Supreme Court of New York, Fourth Department

March 24, 2017

DANIELLE N. CARR AND MATTHEW G. NAUSE, PLAINTIFFS-RESPONDENTS,
v.
CHRISTOPHER F. SHEEHAN AND BLAKE ANN SHEEHAN, DEFENDANTS-APPELLANTS.

          AMDURSKY, PELKY, FENNELL & WALLEN, P.C., OSWEGO (TIMOTHY J. FENNELL OF COUNSEL), FOR DEFENDANTS-APPELLANTS.

          CONBOY, MCKAY, BACHMAN & KENDALL, LLP, WATERTOWN (DAVID B. GEURTSEN OF COUNSEL), FOR PLAINTIFFS-RESPONDENTS.

          PRESENT: WHALEN, P.J., CENTRA, PERADOTTO, DEJOSEPH, AND SCUDDER, JJ.

         Appeal from an order of the Supreme Court, Oswego County (Norman W. Seiter, Jr., J.), entered October 9, 2015. The order granted the motion of plaintiffs to enforce a settlement agreement.

         It is hereby ORDERED that the order so appealed from is unanimously affirmed without costs.
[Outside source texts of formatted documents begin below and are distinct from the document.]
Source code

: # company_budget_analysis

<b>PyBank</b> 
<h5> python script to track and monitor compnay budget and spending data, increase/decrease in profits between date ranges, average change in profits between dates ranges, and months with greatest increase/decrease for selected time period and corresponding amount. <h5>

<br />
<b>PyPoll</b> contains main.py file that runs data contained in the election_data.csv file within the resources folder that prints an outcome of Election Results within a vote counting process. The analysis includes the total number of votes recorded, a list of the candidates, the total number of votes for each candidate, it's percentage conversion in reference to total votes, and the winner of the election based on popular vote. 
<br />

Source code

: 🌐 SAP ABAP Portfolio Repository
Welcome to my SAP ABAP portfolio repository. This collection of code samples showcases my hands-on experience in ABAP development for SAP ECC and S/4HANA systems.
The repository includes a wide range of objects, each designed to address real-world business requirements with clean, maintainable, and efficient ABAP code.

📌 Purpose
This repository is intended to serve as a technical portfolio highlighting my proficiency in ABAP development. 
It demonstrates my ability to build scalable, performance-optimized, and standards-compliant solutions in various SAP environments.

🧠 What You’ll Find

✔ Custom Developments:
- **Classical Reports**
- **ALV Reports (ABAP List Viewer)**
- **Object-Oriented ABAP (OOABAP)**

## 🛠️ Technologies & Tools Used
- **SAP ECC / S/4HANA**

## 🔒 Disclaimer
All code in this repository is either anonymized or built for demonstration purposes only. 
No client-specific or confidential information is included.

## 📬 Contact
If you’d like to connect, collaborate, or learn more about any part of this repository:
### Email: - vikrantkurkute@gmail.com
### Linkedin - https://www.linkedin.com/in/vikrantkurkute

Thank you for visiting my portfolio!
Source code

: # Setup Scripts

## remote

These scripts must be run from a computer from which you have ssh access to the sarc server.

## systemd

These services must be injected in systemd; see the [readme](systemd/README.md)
         Memorandum: Plaintiffs commenced this action seeking, inter alia, a declaration that they held a prescriptive easement over defendants' property for parking purposes. On the day scheduled for trial, the parties reached a settlement agreement that was placed on the record. Pursuant to the stipulation, defendants agreed to convey the northern portion of their parcel to plaintiffs. The parties identified the boundaries using a survey, but they agreed to meet with a surveyor at the property to provide exact measurements. Defendants' attorney described the southern boundary by referring to a surveyor's pin at the northeastern corner of the parcel and stating that the line would run perpendicular to the adjacent road. He stated that the surveyor was needed to draw the boundary line such that the area was wide enough between that line and defendants' garage to enable defendants to move their boat and trailer. Defendants' attorney stated that "[a]s long as [defendants] have the ability to do that... [the stipulation] was acceptable to them." Two months later, the parties and their attorneys met at the site and determined that defendants' boat and trailer measured eight feet in width, but defendants rejected the proposed boundary line. Plaintiffs obtained a survey map and legal description from the surveyor, which drew the boundary line such that there was 10 feet of space between the boundary line and defendants' garage. When defendants still refused to convey the property, plaintiffs moved to enforce the stipulation and compel defendants to convey the northern parcel to plaintiffs. Supreme Court granted the motion, and defendants now appeal.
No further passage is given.